WHAT IS NEEDED
Work out how many lines in these entries include the string "Cocoa", and give only that figure.

THE DATA
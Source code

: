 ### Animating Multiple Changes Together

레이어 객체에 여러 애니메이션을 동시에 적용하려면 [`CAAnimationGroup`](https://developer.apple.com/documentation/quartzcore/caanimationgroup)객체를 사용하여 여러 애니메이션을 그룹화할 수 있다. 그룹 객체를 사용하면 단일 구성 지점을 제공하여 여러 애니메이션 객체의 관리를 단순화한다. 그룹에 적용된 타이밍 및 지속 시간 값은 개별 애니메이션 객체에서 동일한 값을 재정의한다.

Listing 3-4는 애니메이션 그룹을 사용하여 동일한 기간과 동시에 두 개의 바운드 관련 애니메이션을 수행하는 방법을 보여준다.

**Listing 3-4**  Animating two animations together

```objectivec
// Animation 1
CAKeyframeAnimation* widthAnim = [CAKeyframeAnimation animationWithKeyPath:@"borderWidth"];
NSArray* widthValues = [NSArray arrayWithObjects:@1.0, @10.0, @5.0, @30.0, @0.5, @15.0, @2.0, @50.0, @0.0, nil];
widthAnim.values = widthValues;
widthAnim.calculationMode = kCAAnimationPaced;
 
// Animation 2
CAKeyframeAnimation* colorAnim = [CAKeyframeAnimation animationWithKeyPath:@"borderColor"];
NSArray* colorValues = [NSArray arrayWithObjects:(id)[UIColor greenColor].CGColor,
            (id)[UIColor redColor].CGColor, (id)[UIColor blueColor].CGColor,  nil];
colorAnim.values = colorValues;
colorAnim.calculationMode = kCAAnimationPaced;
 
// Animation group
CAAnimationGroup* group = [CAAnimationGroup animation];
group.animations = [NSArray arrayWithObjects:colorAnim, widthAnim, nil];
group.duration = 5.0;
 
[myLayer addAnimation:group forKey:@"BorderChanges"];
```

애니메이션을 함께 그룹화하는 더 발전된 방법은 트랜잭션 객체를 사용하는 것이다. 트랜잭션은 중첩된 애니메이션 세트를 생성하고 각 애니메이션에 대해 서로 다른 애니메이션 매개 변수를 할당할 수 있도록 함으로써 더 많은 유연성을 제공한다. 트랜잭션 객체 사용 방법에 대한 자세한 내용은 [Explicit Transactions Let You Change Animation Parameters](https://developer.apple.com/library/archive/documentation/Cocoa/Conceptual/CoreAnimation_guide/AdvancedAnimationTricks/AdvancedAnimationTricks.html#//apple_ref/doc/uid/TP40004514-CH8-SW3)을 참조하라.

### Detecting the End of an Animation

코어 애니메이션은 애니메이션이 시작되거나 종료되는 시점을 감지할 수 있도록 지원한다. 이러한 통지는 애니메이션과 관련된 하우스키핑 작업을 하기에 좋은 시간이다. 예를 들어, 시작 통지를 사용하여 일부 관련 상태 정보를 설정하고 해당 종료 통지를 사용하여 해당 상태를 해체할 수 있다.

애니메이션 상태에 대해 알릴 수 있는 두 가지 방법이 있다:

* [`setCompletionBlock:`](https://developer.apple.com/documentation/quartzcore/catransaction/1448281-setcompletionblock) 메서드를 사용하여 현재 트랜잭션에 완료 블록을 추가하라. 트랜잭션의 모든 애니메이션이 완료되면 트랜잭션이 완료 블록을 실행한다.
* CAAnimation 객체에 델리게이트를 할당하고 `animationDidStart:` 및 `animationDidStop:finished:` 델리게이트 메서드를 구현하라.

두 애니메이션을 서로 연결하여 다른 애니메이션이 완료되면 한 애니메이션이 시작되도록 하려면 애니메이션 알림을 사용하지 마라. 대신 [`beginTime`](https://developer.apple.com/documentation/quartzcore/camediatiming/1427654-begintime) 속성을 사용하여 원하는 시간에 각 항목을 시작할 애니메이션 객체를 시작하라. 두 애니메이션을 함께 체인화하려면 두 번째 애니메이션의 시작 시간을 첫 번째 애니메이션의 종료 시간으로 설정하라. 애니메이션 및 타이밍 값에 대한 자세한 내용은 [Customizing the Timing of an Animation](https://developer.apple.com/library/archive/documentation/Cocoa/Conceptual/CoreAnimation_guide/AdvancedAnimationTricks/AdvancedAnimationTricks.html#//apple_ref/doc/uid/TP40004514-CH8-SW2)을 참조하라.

ANSWER TO THIS TASK
2